Question

The random variable X has a probability distribution P(X) of the following form, where k is some number.

\[P(X=x) \begin{cases} k & \quad \text{if  } x=0\\   2k  & \quad \text{if }  \text{ x=1}\\  3k & \quad \text{if }  \text{ x=2} \\   0  & \quad \text{otherwise}  \end{cases}\]

Then P(x≤2) is:

• A. 0
• B. 1
• C. \(\frac{1}{6}\)
• D. \(\frac{1}{2}\)

Answer 1

The Correct Option is B

Given the probability distribution of a random variable \(X\):

\[ P(X=x) = \begin{cases} k & \quad \text{if } x=0 \\ 2k & \quad \text{if } x=1 \\ 3k & \quad \text{if } x=2 \\ 0 & \quad \text{otherwise} \end{cases} \]

To find \(P(x \leq 2)\), we need to determine the probabilities of \(X = 0\), \(X = 1\), and \(X = 2\), and then sum them up.

Since these are the only non-zero probabilities, the sum of probabilities is:

\[ P(X = 0) + P(X = 1) + P(X = 2) = k + 2k + 3k \]

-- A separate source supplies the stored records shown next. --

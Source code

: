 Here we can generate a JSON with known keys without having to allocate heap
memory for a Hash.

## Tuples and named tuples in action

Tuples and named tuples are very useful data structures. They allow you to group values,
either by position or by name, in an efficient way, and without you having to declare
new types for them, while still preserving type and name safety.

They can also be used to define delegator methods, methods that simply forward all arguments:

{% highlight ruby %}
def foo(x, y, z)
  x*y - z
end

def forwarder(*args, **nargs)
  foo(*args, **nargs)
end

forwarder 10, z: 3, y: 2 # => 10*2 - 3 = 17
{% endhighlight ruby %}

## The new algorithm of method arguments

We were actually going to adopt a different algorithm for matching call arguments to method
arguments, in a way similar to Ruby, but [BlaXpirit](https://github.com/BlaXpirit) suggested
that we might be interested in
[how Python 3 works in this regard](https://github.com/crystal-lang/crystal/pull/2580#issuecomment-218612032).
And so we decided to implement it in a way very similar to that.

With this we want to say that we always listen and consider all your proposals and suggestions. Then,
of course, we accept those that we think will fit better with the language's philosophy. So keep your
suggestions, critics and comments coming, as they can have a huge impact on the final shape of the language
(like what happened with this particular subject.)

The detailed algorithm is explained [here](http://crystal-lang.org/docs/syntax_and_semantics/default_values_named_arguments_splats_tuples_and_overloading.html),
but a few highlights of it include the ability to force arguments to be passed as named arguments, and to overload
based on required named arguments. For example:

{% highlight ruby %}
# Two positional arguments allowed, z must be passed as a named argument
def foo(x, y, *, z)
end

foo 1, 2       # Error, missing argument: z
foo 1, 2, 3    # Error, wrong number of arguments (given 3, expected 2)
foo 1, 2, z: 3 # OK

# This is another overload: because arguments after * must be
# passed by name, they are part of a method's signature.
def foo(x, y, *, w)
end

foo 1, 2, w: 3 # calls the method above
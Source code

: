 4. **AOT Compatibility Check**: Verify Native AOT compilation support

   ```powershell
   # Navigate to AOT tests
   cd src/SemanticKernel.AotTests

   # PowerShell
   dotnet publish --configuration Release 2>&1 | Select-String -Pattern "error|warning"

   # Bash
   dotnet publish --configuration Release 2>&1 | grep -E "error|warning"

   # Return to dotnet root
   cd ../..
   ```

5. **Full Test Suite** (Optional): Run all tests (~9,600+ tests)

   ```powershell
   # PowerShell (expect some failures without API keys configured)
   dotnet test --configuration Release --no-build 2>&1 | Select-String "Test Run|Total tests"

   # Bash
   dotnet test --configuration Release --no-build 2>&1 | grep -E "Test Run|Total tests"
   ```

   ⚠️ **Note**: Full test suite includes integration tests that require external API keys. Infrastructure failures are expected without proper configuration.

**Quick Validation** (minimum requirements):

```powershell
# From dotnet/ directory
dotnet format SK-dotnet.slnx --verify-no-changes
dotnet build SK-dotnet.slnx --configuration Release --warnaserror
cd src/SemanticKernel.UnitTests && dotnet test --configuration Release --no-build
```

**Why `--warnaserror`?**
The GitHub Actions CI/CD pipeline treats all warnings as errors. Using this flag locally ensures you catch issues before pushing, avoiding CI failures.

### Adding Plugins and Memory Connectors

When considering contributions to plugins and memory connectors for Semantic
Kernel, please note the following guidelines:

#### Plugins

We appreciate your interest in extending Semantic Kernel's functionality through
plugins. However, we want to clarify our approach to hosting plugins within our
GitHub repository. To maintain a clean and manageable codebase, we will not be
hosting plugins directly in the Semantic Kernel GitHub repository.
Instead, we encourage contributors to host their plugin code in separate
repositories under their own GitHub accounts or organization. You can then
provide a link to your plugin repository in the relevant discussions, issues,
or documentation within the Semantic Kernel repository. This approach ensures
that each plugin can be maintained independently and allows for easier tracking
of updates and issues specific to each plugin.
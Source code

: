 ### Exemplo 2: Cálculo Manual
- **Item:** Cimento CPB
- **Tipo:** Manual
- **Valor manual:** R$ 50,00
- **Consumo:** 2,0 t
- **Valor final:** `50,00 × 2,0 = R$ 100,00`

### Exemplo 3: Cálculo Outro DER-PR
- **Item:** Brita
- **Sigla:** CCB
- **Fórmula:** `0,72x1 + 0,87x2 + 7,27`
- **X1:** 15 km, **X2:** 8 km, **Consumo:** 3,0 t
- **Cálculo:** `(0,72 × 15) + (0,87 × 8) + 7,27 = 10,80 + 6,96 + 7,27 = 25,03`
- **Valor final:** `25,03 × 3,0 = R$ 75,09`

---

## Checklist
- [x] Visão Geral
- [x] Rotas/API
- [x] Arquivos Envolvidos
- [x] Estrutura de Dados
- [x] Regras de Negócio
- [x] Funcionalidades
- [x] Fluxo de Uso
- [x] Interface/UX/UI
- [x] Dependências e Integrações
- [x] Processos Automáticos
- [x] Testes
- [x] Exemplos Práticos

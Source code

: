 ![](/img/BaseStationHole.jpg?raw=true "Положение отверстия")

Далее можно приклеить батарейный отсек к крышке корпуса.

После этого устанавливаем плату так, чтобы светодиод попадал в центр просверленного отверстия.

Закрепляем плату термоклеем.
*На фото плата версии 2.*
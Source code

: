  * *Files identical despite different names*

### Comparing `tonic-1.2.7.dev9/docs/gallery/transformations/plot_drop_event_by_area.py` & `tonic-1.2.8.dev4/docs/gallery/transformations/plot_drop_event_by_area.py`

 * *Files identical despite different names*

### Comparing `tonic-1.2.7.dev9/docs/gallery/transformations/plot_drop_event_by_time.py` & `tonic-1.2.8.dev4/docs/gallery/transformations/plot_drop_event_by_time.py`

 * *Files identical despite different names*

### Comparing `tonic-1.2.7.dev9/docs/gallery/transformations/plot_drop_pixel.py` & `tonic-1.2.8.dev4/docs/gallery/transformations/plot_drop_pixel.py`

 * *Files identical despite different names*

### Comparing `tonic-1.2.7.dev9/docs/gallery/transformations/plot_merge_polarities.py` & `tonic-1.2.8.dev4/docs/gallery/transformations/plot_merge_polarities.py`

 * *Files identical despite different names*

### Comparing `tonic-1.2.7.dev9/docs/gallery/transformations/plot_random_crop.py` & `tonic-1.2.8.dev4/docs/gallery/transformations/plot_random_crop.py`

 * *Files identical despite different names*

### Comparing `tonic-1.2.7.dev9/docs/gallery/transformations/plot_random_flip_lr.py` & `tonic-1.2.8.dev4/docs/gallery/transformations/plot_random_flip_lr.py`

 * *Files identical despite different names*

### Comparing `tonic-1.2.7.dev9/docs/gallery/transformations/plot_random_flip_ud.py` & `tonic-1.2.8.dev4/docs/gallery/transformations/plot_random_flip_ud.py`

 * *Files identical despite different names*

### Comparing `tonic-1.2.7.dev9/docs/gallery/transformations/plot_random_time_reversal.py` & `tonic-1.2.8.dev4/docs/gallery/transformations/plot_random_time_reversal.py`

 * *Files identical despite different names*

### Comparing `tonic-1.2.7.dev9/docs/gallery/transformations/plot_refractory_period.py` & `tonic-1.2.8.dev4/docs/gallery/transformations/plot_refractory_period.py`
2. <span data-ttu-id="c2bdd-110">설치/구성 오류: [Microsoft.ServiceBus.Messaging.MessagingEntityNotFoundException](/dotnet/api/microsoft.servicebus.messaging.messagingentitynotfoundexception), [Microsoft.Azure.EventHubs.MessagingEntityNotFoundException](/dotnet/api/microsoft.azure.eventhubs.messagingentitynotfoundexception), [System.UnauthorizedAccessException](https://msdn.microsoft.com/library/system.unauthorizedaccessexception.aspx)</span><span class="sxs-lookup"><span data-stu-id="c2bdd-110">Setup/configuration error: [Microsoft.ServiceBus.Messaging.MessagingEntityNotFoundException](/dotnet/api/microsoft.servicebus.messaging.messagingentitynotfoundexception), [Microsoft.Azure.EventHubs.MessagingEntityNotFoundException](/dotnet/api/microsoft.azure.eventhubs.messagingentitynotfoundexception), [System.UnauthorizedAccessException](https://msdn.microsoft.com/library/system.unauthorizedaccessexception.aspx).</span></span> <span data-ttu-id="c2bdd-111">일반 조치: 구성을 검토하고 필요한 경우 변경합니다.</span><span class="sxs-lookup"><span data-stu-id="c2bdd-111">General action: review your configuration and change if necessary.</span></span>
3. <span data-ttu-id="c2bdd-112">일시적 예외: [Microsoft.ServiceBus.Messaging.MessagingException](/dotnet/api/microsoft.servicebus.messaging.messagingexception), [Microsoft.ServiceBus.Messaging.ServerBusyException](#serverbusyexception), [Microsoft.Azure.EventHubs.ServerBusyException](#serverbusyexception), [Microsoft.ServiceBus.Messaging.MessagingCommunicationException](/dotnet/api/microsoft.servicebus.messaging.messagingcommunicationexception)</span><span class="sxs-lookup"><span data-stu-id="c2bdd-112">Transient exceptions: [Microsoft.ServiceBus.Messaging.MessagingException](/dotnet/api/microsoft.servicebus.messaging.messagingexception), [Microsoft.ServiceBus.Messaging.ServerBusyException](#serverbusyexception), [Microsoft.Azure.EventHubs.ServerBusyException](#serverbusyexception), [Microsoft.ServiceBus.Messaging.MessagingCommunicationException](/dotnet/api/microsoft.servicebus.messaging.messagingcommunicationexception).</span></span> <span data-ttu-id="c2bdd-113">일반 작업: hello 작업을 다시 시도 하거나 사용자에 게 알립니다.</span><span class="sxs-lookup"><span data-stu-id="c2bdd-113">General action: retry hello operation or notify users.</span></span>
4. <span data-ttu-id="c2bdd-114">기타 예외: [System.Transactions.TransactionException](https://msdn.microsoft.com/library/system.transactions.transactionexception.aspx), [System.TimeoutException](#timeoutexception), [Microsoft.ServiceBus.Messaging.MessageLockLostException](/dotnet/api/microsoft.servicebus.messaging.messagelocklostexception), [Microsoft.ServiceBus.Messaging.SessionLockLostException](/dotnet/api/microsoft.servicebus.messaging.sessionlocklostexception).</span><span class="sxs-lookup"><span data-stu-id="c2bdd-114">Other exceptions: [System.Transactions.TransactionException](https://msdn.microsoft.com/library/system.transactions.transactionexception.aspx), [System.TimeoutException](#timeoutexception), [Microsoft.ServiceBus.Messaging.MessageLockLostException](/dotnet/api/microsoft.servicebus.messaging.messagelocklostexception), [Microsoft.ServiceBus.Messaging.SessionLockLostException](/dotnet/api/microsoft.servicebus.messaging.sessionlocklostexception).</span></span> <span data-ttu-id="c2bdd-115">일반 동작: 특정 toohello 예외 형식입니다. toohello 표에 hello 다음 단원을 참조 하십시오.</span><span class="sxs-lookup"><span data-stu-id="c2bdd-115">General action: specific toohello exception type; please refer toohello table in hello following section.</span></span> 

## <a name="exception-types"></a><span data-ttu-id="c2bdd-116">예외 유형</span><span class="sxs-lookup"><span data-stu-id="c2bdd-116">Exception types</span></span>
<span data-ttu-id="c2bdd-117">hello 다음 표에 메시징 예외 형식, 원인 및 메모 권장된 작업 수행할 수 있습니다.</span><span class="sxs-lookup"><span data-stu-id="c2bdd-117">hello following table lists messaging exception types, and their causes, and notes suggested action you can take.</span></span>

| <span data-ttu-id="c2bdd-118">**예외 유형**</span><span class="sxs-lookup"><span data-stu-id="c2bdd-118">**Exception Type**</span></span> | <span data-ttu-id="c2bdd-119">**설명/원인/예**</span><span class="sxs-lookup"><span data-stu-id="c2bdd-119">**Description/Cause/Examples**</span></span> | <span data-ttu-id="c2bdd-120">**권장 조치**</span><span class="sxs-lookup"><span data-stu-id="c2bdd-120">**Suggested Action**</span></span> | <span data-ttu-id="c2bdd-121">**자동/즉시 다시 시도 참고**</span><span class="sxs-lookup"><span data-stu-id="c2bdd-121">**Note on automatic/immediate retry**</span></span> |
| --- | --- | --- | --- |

This should equal 1 because the sum of all probabilities for a probability distribution is always 1. Therefore, we have:

\[ k + 2k + 3k = 1 \]

\[ 6k = 1 \]

Solving for \(k\):

\[ k = \frac{1}{6} \]

Substitute back to find each probability:

\[ P(X = 0) = k = \frac{1}{6} \]

\[ P(X = 1) = 2k = \frac{2}{6} = \frac{1}{3} \]

\[ P(X = 2) = 3k = \frac{3}{6} = \frac{1}{2} \]

Now sum these probabilities:

\[ P(x \leq 2) = \frac{1}{6} + \frac{1}{3} + \frac{1}{2} \]

To add these fractions, find a common denominator, which is 6:

\[ \frac{1}{6} + \frac{2}{6} + \frac{3}{6} = \frac{6}{6} \]

\[ P(x \leq 2) = 1 \]

Thus, the probability \(P(x \leq 2)\) is 1.